Earnings per Share (EPS)

Earnings per Share (EPS)

The Earnings Per Share (EPS) financial measure captures the portion of a company's profit allocated to each outstanding share of common stock. Earnings per share (EPS) serves as an indicator of a company's profitability.

Earnings per share is generally considered to be one of the most important factors of a share's price. It is also a major component used in the calculation of the price/earnings ratio.

How is earnings per share (EPS) calculated?

The major problem with calculating earnings per share (EPS) is what number of shares to use. 

In the earnings per share (EPS) calculation, it is common practice to use a weighted average number of shares outstanding over the reporting term. That is because the number of shares outstanding can change over time.

In some cases, especially for the ease of calculation and a value availability, the calculation is occasionally simplified by using the number of shares outstanding at the end of the period.

                              Net Earnings
Earnings per Share (EPS) = --------------------
                            Outstanding Shares

Earnings per share (EPS) is a simple formula which makes this metric very popular.

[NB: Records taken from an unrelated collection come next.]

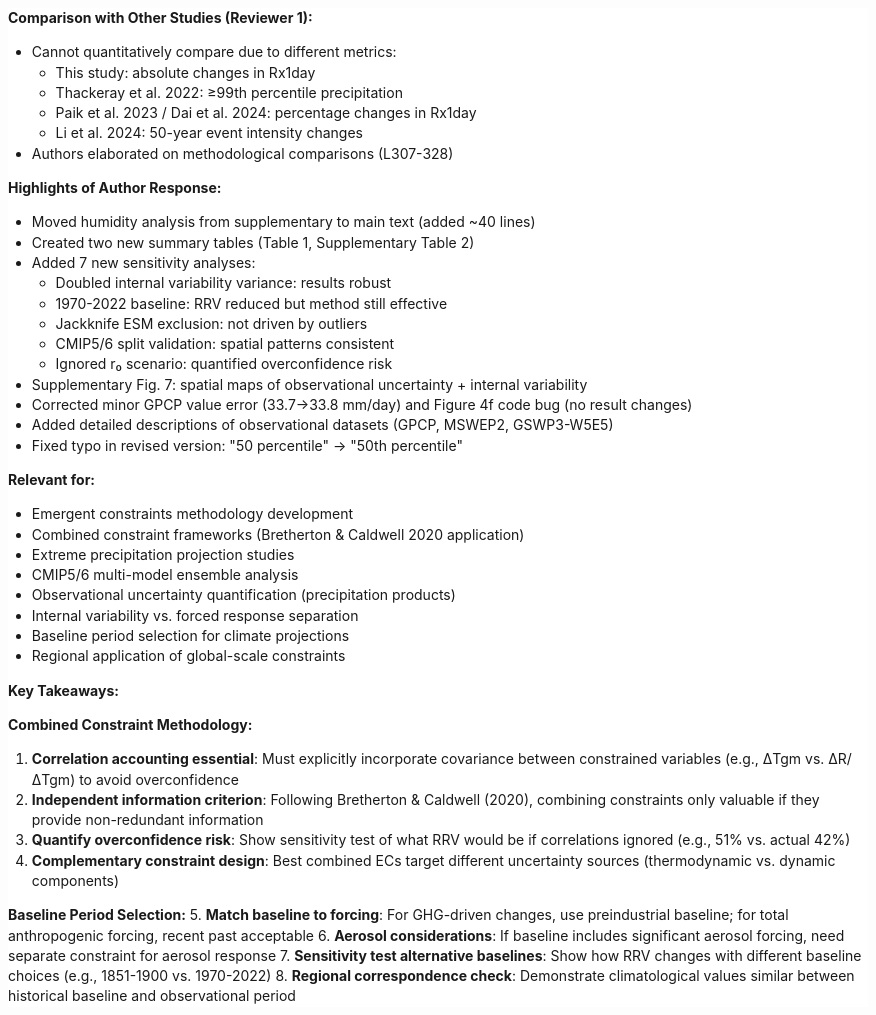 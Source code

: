 **Comparison with Other Studies (Reviewer 1):**
- Cannot quantitatively compare due to different metrics:
  - This study: absolute changes in Rx1day
  - Thackeray et al. 2022: ≥99th percentile precipitation
  - Paik et al. 2023 / Dai et al. 2024: percentage changes in Rx1day
  - Li et al. 2024: 50-year event intensity changes
- Authors elaborated on methodological comparisons (L307-328)

**Highlights of Author Response:**
- Moved humidity analysis from supplementary to main text (added ~40 lines)
- Created two new summary tables (Table 1, Supplementary Table 2)
- Added 7 new sensitivity analyses:
  - Doubled internal variability variance: results robust
  - 1970-2022 baseline: RRV reduced but method still effective
  - Jackknife ESM exclusion: not driven by outliers
  - CMIP5/6 split validation: spatial patterns consistent
  - Ignored r₀ scenario: quantified overconfidence risk
- Supplementary Fig. 7: spatial maps of observational uncertainty + internal variability
- Corrected minor GPCP value error (33.7→33.8 mm/day) and Figure 4f code bug (no result changes)
- Added detailed descriptions of observational datasets (GPCP, MSWEP2, GSWP3-W5E5)
- Fixed typo in revised version: "50 percentile" → "50th percentile"

**Relevant for:**
- Emergent constraints methodology development
- Combined constraint frameworks (Bretherton & Caldwell 2020 application)
- Extreme precipitation projection studies
- CMIP5/6 multi-model ensemble analysis
- Observational uncertainty quantification (precipitation products)
- Internal variability vs. forced response separation
- Baseline period selection for climate projections
- Regional application of global-scale constraints

**Key Takeaways:**

**Combined Constraint Methodology:**
1. **Correlation accounting essential**: Must explicitly incorporate covariance between constrained variables (e.g., ΔTgm vs. ΔR/ΔTgm) to avoid overconfidence
2. **Independent information criterion**: Following Bretherton & Caldwell (2020), combining constraints only valuable if they provide non-redundant information
3. **Quantify overconfidence risk**: Show sensitivity test of what RRV would be if correlations ignored (e.g., 51% vs. actual 42%)
4. **Complementary constraint design**: Best combined ECs target different uncertainty sources (thermodynamic vs. dynamic components)

**Baseline Period Selection:**
5. **Match baseline to forcing**: For GHG-driven changes, use preindustrial baseline; for total anthropogenic forcing, recent past acceptable
6. **Aerosol considerations**: If baseline includes significant aerosol forcing, need separate constraint for aerosol response
7. **Sensitivity test alternative baselines**: Show how RRV changes with different baseline choices (e.g., 1851-1900 vs. 1970-2022)
8. **Regional correspondence check**: Demonstrate climatological values similar between historical baseline and observational period
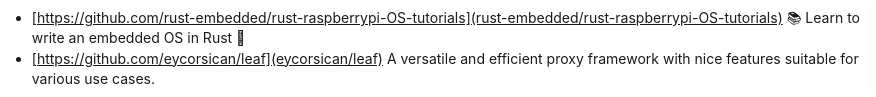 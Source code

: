 * [https://github.com/rust-embedded/rust-raspberrypi-OS-tutorials](rust-embedded/rust-raspberrypi-OS-tutorials) 📚 Learn to write an embedded OS in Rust 🦀
* [https://github.com/eycorsican/leaf](eycorsican/leaf) A versatile and efficient proxy framework with nice features suitable for various use cases.
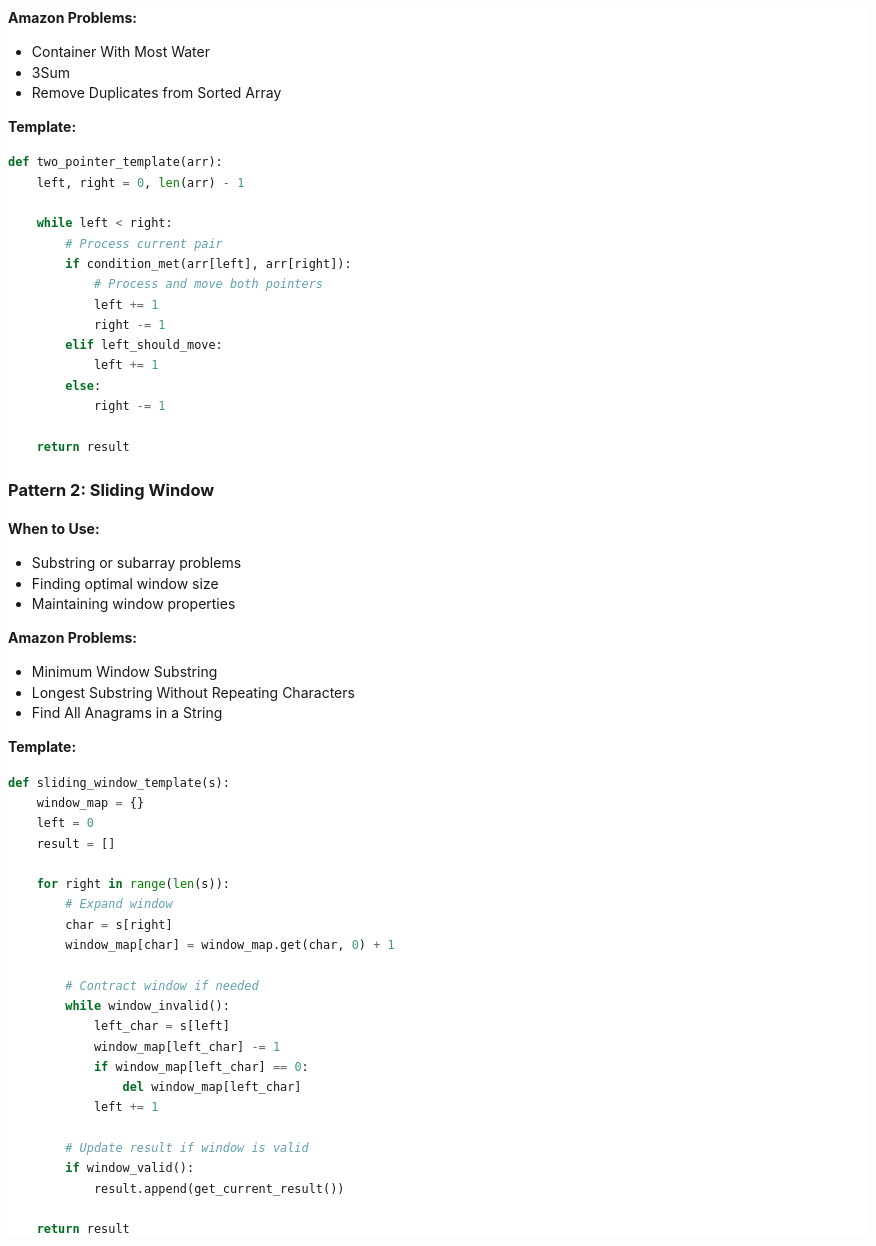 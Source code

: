 **Amazon Problems:**
- Container With Most Water
- 3Sum
- Remove Duplicates from Sorted Array

**Template:**
```python
def two_pointer_template(arr):
    left, right = 0, len(arr) - 1
    
    while left < right:
        # Process current pair
        if condition_met(arr[left], arr[right]):
            # Process and move both pointers
            left += 1
            right -= 1
        elif left_should_move:
            left += 1
        else:
            right -= 1
    
    return result
```

### Pattern 2: Sliding Window

**When to Use:**
- Substring or subarray problems
- Finding optimal window size
- Maintaining window properties

**Amazon Problems:**
- Minimum Window Substring
- Longest Substring Without Repeating Characters
- Find All Anagrams in a String

**Template:**
```python
def sliding_window_template(s):
    window_map = {}
    left = 0
    result = []
    
    for right in range(len(s)):
        # Expand window
        char = s[right]
        window_map[char] = window_map.get(char, 0) + 1
        
        # Contract window if needed
        while window_invalid():
            left_char = s[left]
            window_map[left_char] -= 1
            if window_map[left_char] == 0:
                del window_map[left_char]
            left += 1
        
        # Update result if window is valid
        if window_valid():
            result.append(get_current_result())
    
    return result
```
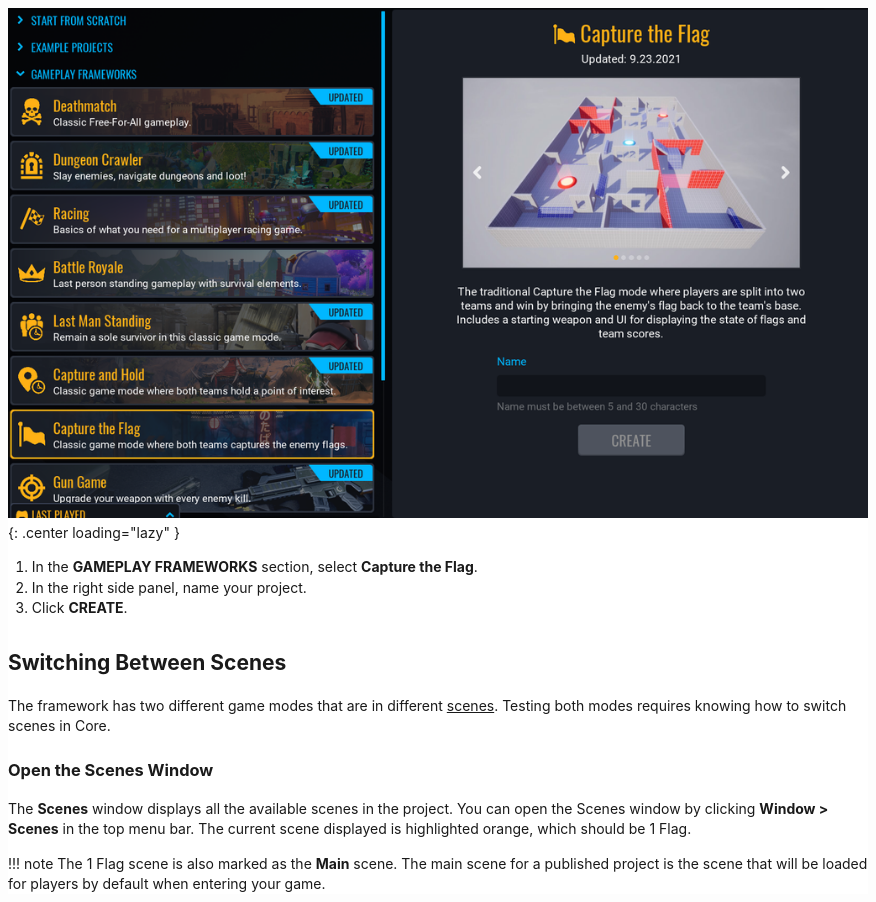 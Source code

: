 ![!Select CTF](../img/FrameworksCTF/FrameworksCTF_SelectingCTF.png){: .center loading="lazy" }

1. In the **GAMEPLAY FRAMEWORKS** section, select **Capture the Flag**.
2. In the right side panel, name your project.
3. Click **CREATE**.

## Switching Between Scenes

The framework has two different game modes that are in different [scenes](../references/scenes.md). Testing both modes requires knowing how to switch scenes in Core.

### Open the Scenes Window

The **Scenes** window displays all the available scenes in the project. You can open the Scenes window by clicking **Window > Scenes** in the top menu bar. The current scene displayed is highlighted orange, which should be 1 Flag.

!!! note
    The 1 Flag scene is also marked as the **Main** scene. The main scene for a published project is the scene that will be loaded for players by default when entering your game.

For example, let's assume that a company has a net income of $50 million. If the company pays out $3 million in preferred dividends and has 20 million shares for half of the year and 15 million shares for the other half, then the earnings per share (EPS) would be $2.69 and would be calculated as follows:

Earnings             $50 million - $3 million
per Share = -----------------------------------------------
(EPS)         (20 million shares + 15 million shares) / 2

First, the $3 million is deducted from the net income to get $50 million, then a weighted average is taken to find the number of shares outstanding (0.5 x 20 million + 0.5 x 15 million = 17.5 million).

Limitations of earnings per share (EPS)


The capital that is required to generate the earnings (net income) if often ignored. In addition to looking at earnings per share (EPS), the cost of generating the earnings should be also considered.

Two companies could generate the same earnings per share (EPS) number, but one could do so with less equity than the other one. The company with less equity would be more efficient at using its capital to generate income.

All other things being equal, the smaller company would be more valuable to investors. It would also most likely have higher price/earnings ratio and higher return on equity (ROE).


When comparing earnings per share (EPS) numbers, one should be rather conservative and suspicious. Earnings can be manipulated and will affect the quality of the earnings number.

It is important not to rely on a single financial measure but to use it in conjunction with statement analysis and other measures.